#### Problem details:
Going through the material below, please gather all lines with the word "jump" in them.

#### Records shown:
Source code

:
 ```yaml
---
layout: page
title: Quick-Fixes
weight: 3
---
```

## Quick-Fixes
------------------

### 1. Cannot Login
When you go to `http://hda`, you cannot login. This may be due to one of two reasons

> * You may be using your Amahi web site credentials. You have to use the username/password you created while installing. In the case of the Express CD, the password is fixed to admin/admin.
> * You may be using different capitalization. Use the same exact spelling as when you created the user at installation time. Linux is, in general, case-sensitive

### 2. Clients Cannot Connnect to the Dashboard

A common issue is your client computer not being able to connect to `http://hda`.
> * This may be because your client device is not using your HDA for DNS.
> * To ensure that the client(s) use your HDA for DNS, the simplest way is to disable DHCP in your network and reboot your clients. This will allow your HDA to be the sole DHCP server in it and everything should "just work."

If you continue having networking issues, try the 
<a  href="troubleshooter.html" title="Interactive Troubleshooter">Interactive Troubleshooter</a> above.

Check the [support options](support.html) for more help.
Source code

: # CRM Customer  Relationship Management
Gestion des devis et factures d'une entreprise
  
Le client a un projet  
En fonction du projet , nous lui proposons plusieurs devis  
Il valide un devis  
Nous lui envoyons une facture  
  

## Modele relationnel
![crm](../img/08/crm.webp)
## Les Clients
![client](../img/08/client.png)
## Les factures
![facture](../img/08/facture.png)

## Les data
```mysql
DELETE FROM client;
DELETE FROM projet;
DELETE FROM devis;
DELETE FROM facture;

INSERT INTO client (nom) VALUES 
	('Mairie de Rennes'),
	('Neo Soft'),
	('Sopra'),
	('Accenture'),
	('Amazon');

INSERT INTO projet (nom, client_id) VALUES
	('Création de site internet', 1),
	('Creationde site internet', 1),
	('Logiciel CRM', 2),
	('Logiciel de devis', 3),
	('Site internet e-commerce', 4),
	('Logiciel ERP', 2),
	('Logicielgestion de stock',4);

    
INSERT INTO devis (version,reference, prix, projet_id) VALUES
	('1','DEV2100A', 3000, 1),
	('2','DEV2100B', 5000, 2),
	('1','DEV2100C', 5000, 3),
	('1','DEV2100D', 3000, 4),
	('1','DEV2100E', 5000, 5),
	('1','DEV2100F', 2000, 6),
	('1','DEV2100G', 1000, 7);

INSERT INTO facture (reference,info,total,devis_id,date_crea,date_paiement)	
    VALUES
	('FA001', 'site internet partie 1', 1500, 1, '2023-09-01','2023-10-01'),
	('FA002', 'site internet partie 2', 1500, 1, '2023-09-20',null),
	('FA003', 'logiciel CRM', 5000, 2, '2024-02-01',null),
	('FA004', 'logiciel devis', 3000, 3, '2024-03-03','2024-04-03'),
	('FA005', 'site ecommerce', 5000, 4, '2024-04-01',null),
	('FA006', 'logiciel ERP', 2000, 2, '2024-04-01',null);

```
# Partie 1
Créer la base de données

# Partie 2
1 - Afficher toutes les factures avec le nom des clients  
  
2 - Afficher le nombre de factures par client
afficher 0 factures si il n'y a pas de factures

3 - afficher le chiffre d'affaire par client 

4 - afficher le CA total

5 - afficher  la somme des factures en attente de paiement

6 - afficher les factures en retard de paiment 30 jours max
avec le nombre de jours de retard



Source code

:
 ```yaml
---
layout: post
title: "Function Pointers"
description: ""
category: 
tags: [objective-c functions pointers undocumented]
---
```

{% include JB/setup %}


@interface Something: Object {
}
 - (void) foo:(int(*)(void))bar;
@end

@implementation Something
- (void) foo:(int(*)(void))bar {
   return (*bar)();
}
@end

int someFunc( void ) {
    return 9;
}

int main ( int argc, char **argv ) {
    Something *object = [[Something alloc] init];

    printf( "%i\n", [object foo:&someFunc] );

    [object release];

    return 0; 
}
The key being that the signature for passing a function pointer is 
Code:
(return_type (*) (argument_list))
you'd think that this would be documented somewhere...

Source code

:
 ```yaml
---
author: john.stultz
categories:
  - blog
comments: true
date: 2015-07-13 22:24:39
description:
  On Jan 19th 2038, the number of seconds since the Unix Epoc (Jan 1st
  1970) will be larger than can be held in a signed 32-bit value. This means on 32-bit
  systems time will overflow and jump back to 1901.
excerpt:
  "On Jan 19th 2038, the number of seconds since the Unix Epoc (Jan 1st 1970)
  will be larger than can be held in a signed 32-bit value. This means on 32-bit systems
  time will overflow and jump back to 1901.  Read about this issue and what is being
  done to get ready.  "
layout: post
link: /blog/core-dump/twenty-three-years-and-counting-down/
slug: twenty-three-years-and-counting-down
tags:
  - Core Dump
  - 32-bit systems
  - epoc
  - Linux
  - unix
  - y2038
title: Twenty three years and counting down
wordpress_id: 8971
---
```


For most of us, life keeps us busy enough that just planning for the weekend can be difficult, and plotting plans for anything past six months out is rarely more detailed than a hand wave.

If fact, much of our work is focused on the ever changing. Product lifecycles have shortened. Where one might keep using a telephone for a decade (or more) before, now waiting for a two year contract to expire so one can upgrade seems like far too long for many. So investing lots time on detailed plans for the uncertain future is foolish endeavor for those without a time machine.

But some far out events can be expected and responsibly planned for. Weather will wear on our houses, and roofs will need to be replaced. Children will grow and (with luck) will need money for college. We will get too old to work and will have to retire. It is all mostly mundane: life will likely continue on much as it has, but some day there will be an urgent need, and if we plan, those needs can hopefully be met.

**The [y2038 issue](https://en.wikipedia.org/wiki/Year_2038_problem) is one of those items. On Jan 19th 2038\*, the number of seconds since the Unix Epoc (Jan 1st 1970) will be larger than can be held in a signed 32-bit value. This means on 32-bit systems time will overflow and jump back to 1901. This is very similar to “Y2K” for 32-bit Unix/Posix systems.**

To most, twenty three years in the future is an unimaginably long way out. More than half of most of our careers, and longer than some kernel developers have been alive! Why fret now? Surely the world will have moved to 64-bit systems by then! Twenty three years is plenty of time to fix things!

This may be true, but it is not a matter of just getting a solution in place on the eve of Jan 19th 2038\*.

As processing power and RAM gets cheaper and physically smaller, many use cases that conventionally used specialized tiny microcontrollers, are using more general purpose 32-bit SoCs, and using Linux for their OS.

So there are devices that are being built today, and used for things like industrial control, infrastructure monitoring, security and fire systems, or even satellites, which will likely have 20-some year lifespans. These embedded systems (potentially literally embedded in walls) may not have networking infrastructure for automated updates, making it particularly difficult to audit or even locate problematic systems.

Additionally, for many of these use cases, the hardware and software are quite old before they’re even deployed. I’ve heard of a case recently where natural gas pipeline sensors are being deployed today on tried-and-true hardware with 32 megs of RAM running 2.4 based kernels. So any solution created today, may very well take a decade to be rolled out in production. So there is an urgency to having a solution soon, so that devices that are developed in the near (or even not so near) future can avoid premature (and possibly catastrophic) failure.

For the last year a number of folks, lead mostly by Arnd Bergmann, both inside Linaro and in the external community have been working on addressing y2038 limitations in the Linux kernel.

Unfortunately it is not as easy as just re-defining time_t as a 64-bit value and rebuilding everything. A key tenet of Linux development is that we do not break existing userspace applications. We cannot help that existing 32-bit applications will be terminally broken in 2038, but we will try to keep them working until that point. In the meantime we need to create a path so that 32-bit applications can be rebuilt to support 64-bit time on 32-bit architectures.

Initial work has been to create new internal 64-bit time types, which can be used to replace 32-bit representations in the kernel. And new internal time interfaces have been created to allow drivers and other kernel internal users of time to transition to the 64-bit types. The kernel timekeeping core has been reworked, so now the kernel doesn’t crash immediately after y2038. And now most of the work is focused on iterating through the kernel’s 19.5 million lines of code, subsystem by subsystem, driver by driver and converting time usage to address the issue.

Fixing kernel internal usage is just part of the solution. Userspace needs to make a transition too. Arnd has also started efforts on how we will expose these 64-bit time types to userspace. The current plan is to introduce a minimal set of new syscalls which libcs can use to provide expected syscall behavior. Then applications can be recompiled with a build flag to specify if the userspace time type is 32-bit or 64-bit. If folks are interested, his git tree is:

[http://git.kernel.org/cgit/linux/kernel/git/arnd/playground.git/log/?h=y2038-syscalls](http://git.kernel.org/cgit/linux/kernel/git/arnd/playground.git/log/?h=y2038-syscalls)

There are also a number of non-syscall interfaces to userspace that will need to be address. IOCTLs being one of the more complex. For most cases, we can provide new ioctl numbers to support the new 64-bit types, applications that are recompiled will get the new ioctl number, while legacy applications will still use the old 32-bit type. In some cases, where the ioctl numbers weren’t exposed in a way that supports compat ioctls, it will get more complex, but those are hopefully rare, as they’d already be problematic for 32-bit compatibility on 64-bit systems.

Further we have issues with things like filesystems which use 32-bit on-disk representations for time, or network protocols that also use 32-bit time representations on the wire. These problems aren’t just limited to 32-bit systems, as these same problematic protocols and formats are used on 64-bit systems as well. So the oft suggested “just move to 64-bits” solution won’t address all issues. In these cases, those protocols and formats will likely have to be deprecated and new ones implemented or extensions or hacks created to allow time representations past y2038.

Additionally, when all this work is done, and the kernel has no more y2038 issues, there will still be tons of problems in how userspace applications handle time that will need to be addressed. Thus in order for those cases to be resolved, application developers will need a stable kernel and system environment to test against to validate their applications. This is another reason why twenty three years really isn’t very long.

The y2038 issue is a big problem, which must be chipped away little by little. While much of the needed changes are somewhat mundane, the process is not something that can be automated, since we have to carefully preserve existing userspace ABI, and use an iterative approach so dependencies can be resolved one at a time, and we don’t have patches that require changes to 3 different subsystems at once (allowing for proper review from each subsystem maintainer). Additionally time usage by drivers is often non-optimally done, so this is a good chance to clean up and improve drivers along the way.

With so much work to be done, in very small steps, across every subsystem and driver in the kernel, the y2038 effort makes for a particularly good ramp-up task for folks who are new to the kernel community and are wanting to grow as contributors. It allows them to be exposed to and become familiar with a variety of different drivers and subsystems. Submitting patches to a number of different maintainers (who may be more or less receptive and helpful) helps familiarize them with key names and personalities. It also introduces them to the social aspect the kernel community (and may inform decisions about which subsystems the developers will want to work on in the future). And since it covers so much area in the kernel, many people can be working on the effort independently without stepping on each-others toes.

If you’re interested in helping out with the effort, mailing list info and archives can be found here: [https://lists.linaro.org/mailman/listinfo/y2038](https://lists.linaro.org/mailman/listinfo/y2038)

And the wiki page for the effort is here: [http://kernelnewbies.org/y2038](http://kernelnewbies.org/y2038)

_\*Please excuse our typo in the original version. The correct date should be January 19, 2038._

#### Result of this task:
  systems time will overflow and jump back to 1901.
  time will overflow and jump back to 1901.  Read about this issue and what is being
**The [y2038 issue](https://en.wikipedia.org/wiki/Year_2038_problem) is one of those items. On Jan 19th 2038\*, the number of seconds since the Unix Epoc (Jan 1st 1970) will be larger than can be held in a signed 32-bit value. This means on 32-bit systems time will overflow and jump back to 1901. This is very similar to “Y2K” for 32-bit Unix/Posix systems.**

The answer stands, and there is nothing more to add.